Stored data
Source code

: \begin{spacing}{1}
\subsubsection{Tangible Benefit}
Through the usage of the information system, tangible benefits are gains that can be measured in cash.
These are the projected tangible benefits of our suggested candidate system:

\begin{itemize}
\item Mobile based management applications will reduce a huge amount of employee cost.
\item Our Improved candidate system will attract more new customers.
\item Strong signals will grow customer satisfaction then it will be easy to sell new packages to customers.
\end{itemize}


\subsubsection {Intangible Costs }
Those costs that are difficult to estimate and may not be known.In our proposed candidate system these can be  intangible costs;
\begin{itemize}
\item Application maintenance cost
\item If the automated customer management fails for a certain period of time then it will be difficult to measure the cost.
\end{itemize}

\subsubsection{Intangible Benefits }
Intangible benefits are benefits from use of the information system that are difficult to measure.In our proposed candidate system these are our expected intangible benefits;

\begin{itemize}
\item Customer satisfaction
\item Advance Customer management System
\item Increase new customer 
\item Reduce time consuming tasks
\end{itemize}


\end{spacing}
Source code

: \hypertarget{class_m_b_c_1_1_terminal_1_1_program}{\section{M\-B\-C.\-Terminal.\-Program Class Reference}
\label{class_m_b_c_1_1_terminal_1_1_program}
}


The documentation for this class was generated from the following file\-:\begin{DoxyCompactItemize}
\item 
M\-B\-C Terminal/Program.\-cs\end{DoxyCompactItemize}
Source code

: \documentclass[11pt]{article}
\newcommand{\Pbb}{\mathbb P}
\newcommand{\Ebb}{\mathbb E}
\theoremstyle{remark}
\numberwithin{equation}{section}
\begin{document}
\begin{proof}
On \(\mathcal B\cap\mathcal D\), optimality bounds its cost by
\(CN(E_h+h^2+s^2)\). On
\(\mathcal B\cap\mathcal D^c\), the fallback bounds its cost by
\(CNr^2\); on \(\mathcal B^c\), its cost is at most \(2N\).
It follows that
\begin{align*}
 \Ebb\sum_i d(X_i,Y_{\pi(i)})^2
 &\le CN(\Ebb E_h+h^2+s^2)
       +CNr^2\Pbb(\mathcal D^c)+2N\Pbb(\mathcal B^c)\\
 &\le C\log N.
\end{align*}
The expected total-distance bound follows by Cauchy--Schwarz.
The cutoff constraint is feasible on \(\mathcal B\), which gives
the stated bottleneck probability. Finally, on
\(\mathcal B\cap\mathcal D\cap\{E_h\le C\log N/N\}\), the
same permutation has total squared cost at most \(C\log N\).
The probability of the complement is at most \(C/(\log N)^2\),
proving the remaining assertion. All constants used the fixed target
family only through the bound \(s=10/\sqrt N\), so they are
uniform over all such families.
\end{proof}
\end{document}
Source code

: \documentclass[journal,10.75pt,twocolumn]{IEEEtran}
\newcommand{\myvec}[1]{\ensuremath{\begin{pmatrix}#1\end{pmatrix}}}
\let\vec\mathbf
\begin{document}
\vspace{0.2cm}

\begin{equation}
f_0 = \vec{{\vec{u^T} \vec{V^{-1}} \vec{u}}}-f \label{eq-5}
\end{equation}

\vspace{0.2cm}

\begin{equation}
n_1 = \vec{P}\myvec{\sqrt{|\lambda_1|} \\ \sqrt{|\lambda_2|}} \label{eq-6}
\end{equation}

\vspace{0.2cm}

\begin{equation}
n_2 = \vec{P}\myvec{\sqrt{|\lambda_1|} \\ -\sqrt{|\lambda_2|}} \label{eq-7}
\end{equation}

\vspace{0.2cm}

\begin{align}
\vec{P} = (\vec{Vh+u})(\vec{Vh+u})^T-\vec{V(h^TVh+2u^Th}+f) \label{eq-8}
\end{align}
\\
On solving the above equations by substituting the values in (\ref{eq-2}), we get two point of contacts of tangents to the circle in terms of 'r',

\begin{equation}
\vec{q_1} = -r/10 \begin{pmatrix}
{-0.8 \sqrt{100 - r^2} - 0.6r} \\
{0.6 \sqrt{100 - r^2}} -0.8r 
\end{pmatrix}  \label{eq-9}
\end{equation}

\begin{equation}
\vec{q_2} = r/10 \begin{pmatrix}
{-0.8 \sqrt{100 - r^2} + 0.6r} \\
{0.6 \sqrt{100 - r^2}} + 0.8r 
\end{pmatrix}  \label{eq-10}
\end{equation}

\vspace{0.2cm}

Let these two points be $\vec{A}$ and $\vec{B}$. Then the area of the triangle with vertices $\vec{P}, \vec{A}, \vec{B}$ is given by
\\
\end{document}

## THE TASK
Beginning at the line with "Let these two" and ending at the last line of the entries, print every line exactly.

## RESPONSE BELOW
Let these two points be $\vec{A}$ and $\vec{B}$. Then the area of the triangle with vertices $\vec{P}, \vec{A}, \vec{B}$ is given by
\\
\end{document}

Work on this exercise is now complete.